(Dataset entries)
------------------------
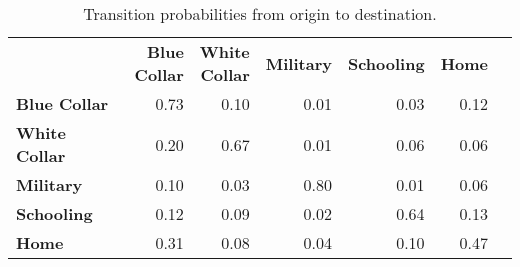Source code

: \begin{ThreePartTable}

	\begin{longtable}[c]{@{}lrrrrrr@{}}
		\caption{Transition probabilities from origin to destination.}
		\label{tab:TransitionProbabilitiesOriginToDestination}

		\setlength\extrarowheight{2.5pt}
		
		\\
		\toprule
   & \thead{\textbf{Blue} \\ \textbf{Collar}}    & \thead{\textbf{White} \\ \textbf{Collar}}  & \textbf{Military} & \textbf{Schooling} & \textbf{Home}   \\ \midrule
		\endfirsthead
		
\textbf{Blue Collar}	&	0.73	&	0.10	&	0.01	&	0.03	&	0.12	\\
\textbf{White Collar	} &	0.20	&	0.67	&	0.01	&	0.06	&	0.06	\\
\textbf{Military	} &	0.10	&	0.03	&	0.80	&	0.01	&	0.06	\\
\textbf{Schooling}	&	0.12	&	0.09	&	0.02	&	0.64	&	0.13	\\
\textbf{Home	} &	0.31	&	0.08	&	0.04	&	0.10	&	0.47	\\
  \bottomrule
	\end{longtable}
\end{ThreePartTable}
------------------------
▸ **Problem details**: Your copy of the entries must be exact and must not include any of their pictures.

▸ **Answer below**:
Source code

: \begin{ThreePartTable}

	\begin{longtable}[c]{@{}lrrrrrr@{}}
		\caption{Transition probabilities from origin to destination.}
		\label{tab:TransitionProbabilitiesOriginToDestination}

		\setlength\extrarowheight{2.5pt}
		
		\\
		\toprule
   & \thead{\textbf{Blue} \\ \textbf{Collar}}    & \thead{\textbf{White} \\ \textbf{Collar}}  & \textbf{Military} & \textbf{Schooling} & \textbf{Home}   \\ \midrule
		\endfirsthead
		
\textbf{Blue Collar}	&	0.73	&	0.10	&	0.01	&	0.03	&	0.12	\\
\textbf{White Collar	} &	0.20	&	0.67	&	0.01	&	0.06	&	0.06	\\
\textbf{Military	} &	0.10	&	0.03	&	0.80	&	0.01	&	0.06	\\
\textbf{Schooling}	&	0.12	&	0.09	&	0.02	&	0.64	&	0.13	\\
\textbf{Home	} &	0.31	&	0.08	&	0.04	&	0.10	&	0.47	\\
  \bottomrule
	\end{longtable}
\end{ThreePartTable}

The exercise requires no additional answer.